Description of the task:
Check each line of the material below for "number" and copy those where it appears.
Exercise data Start Marker
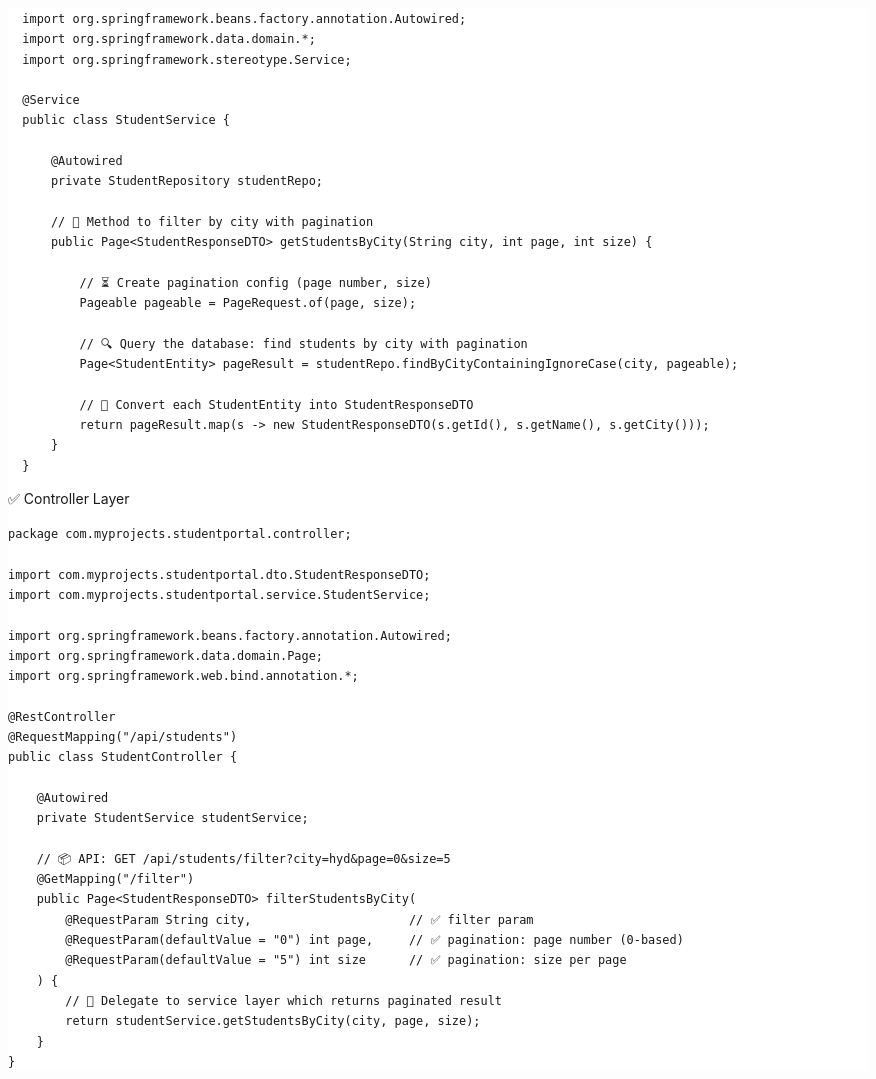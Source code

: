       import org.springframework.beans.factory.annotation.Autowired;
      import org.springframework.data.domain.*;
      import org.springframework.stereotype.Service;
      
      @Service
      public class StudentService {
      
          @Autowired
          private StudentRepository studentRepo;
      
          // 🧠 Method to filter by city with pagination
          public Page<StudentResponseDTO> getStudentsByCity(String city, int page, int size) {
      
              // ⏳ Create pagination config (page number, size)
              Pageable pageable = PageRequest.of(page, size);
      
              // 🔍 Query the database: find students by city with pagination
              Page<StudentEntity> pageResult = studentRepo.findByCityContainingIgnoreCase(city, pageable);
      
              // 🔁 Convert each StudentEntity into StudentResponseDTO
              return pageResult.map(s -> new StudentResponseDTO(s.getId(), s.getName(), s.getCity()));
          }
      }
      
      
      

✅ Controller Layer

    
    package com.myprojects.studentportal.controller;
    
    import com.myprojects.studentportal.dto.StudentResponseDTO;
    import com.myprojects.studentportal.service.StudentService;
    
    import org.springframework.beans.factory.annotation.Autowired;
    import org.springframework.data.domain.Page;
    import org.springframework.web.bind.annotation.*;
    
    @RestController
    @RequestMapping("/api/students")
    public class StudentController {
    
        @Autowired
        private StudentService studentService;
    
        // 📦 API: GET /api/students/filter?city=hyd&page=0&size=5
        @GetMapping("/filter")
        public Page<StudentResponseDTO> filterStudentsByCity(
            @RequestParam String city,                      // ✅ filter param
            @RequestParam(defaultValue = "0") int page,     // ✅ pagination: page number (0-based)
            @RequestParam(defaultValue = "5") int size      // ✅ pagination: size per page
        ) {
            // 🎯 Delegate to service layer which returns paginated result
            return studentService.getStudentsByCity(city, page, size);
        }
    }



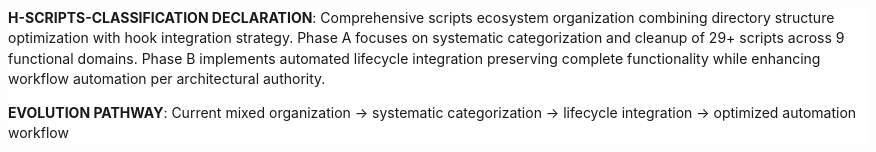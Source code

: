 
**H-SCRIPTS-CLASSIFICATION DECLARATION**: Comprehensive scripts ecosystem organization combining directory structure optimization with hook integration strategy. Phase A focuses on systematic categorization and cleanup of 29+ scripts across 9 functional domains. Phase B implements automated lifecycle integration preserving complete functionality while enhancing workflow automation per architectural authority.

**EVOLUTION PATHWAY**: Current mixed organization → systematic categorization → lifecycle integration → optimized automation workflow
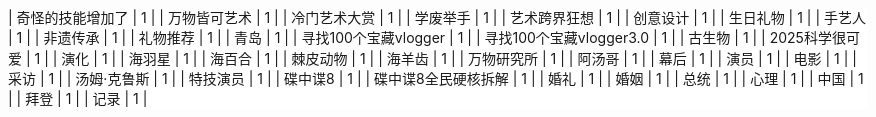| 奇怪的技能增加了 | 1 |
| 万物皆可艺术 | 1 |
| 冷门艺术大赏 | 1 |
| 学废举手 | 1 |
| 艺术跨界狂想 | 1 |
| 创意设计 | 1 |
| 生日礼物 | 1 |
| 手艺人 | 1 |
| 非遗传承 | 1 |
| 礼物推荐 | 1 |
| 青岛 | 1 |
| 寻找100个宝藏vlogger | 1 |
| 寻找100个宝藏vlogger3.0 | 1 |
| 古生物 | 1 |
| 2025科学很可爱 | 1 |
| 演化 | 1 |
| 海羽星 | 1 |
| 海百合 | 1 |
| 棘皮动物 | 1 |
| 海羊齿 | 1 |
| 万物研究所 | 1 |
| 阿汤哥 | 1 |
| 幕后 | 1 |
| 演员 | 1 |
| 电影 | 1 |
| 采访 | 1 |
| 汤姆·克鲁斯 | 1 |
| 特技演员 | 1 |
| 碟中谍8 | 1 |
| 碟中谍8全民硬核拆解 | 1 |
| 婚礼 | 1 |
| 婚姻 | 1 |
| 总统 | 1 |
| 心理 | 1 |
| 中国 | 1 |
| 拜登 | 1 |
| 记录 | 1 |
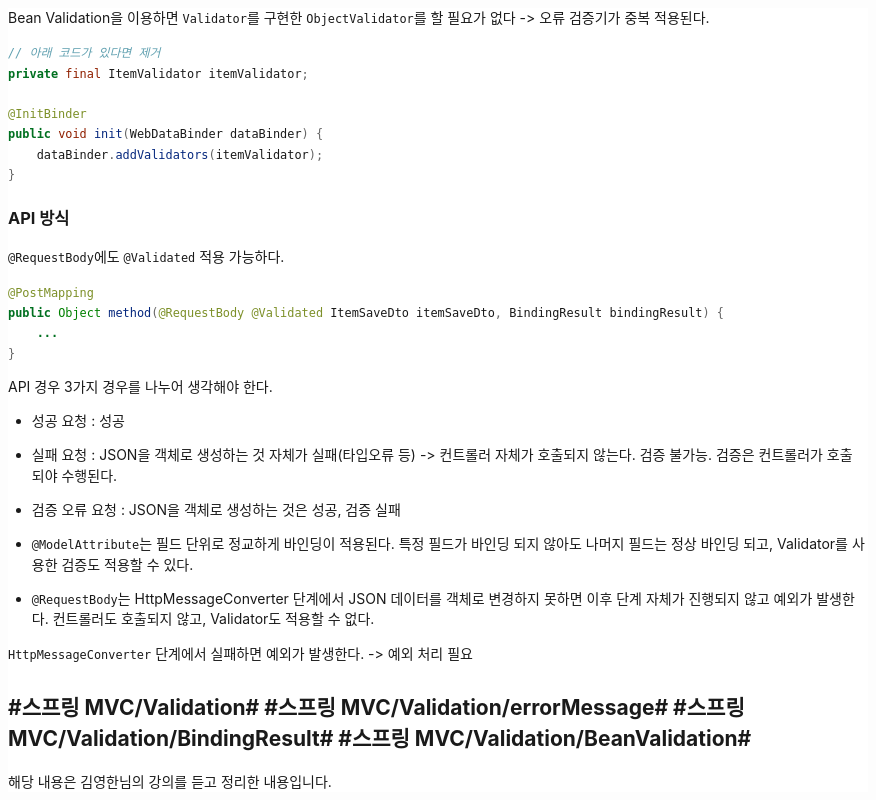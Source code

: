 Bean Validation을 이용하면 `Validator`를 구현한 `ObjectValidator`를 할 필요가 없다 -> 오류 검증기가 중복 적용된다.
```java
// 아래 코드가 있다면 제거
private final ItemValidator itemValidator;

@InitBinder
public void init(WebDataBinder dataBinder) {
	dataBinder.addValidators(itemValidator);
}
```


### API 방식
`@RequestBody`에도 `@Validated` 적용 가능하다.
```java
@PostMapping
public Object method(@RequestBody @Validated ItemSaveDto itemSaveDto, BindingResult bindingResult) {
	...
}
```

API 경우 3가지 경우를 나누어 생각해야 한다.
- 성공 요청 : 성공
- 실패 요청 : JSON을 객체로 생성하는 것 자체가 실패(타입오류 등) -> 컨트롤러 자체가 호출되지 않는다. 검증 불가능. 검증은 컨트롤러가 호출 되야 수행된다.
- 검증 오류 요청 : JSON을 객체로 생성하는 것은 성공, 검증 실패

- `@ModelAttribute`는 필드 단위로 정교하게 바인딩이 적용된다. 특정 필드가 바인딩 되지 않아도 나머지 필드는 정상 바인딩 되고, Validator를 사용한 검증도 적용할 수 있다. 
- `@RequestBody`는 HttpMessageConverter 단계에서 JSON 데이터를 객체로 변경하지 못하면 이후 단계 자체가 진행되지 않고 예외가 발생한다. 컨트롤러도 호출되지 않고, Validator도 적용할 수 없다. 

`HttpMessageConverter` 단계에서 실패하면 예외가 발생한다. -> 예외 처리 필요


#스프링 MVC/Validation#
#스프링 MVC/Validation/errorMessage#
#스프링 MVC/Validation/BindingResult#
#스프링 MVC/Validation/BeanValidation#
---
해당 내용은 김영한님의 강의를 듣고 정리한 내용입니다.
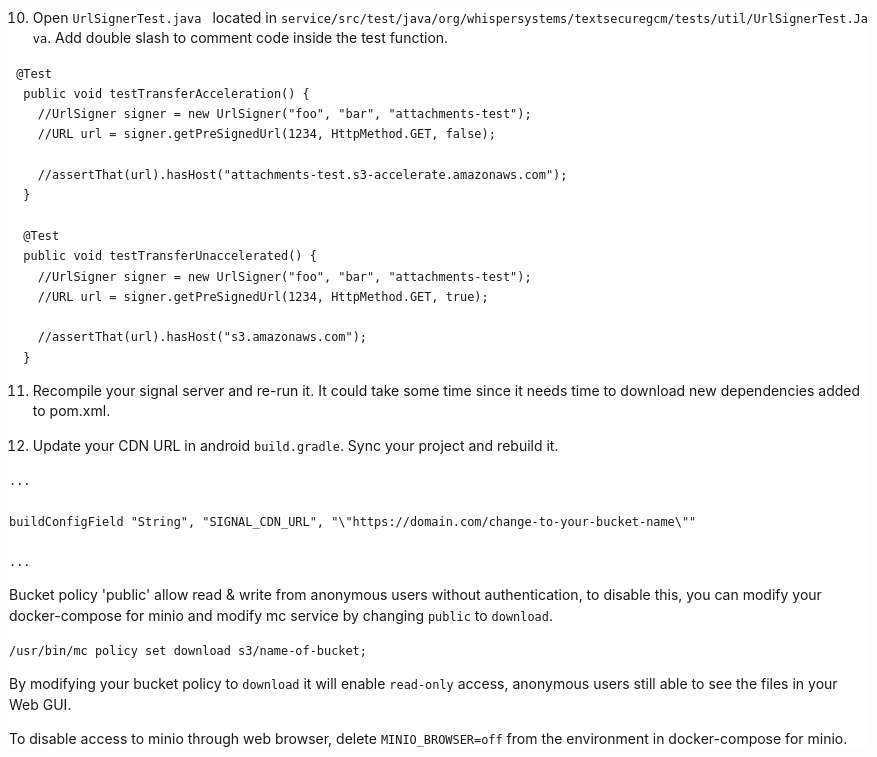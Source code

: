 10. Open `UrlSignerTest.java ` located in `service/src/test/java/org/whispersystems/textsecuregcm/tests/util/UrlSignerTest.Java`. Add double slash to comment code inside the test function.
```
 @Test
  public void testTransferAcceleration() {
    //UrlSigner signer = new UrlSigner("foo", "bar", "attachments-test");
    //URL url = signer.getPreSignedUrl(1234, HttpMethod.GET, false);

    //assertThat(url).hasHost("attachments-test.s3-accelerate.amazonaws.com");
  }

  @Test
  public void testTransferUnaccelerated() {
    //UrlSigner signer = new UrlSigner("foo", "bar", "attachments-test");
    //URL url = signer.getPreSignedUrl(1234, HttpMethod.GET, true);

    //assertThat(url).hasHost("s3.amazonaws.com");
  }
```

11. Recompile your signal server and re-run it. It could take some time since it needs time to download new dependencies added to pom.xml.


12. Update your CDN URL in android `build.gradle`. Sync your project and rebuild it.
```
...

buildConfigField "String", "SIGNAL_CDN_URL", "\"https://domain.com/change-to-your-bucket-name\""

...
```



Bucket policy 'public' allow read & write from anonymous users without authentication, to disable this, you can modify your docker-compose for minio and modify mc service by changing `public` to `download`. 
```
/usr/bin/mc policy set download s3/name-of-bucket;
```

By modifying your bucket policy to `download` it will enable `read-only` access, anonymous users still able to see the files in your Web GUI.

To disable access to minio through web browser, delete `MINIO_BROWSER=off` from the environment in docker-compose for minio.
Exercise data End Marker
Exercise solution:
              // ⏳ Create pagination config (page number, size)
            @RequestParam(defaultValue = "0") int page,     // ✅ pagination: page number (0-based)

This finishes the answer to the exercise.